(Rendered images with source text)
########################################

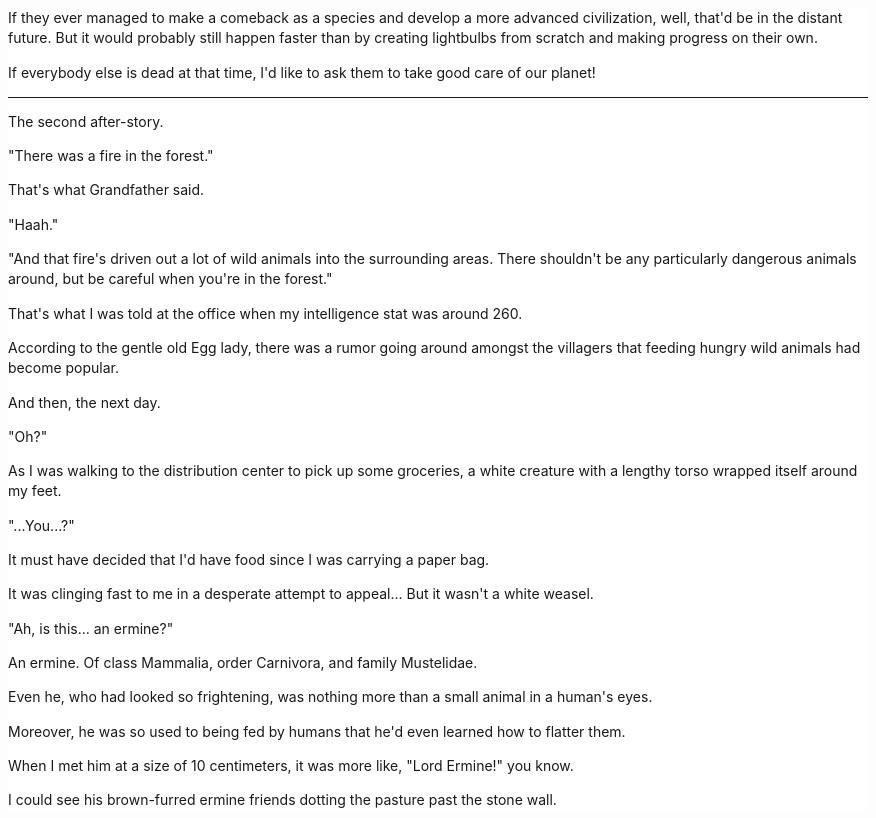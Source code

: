 
If they ever managed to make a comeback as a species and develop a more advanced civilization, well, that'd be in the distant future. But it would probably still happen faster than by creating lightbulbs from scratch and making progress on their own.


If everybody else is dead at that time, I'd like to ask them to take good care of our planet!


---


The second after-story.


"There was a fire in the forest."


That's what Grandfather said.


"Haah."


"And that fire's driven out a lot of wild animals into the surrounding areas. There shouldn't be any particularly dangerous animals around, but be careful when you're in the forest."


That's what I was told at the office when my intelligence stat was around 260.


According to the gentle old Egg lady, there was a rumor going around amongst the villagers that feeding hungry wild animals had become popular.


And then, the next day.


"Oh?"


As I was walking to the distribution center to pick up some groceries, a white creature with a lengthy torso wrapped itself around my feet.


"...You...?"


It must have decided that I'd have food since I was carrying a paper bag.


It was clinging fast to me in a desperate attempt to appeal... But it wasn't a white weasel.


"Ah, is this... an ermine?"


An ermine. Of class Mammalia, order Carnivora, and family Mustelidae.


Even he, who had looked so frightening, was nothing more than a small animal in a human's eyes.


Moreover, he was so used to being fed by humans that he'd even learned how to flatter them.


When I met him at a size of 10 centimeters, it was more like, "Lord Ermine!" you know.


I could see his brown-furred ermine friends dotting the pasture past the stone wall.
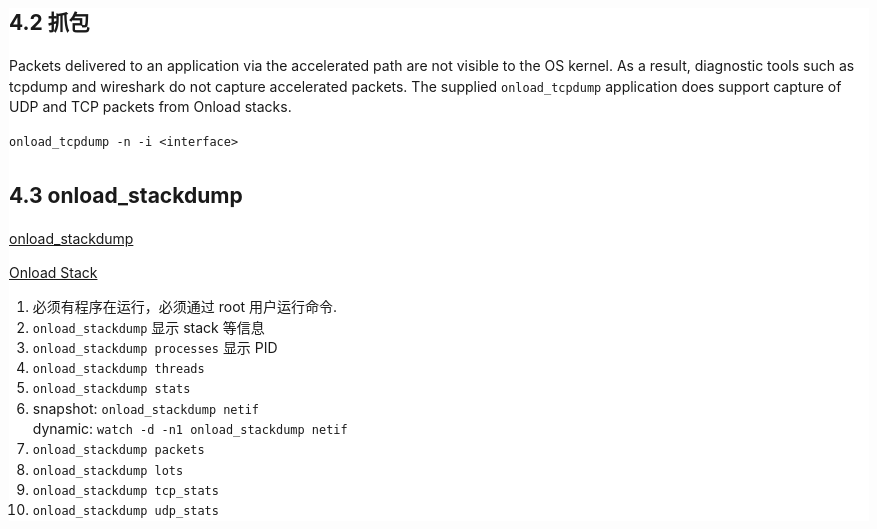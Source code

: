 ## 4.2 抓包

Packets delivered to an application via the accelerated path are not visible to the OS kernel. As a result, diagnostic tools such as tcpdump and wireshark do not capture accelerated packets. The supplied `onload_tcpdump` application does support capture of UDP and TCP packets from Onload stacks.

`onload_tcpdump -n -i <interface>`

## 4.3 onload_stackdump

[onload_stackdump](https://docs.xilinx.com/r/en-US/ug1586-onload-user/onload_stackdump)

[Onload Stack](https://docs.xilinx.com/r/en-US/ug1586-onload-user/Onload-Stacks)
1. 必须有程序在运行，必须通过 root 用户运行命令.
2. `onload_stackdump` 显示 stack 等信息
3. `onload_stackdump processes` 显示 PID
4. `onload_stackdump threads`
5. `onload_stackdump stats`
6. snapshot: `onload_stackdump netif`  
    dynamic: `watch -d -n1 onload_stackdump netif`
7. `onload_stackdump packets`
8. `onload_stackdump lots`
9. `onload_stackdump tcp_stats`
10. `onload_stackdump udp_stats`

########################################

• _Problem requirements_
Collect the lines of the records that include the string "from".

• _Result of the task_
If they ever managed to make a comeback as a species and develop a more advanced civilization, well, that'd be in the distant future. But it would probably still happen faster than by creating lightbulbs from scratch and making progress on their own.
Packets delivered to an application via the accelerated path are not visible to the OS kernel. As a result, diagnostic tools such as tcpdump and wireshark do not capture accelerated packets. The supplied `onload_tcpdump` application does support capture of UDP and TCP packets from Onload stacks.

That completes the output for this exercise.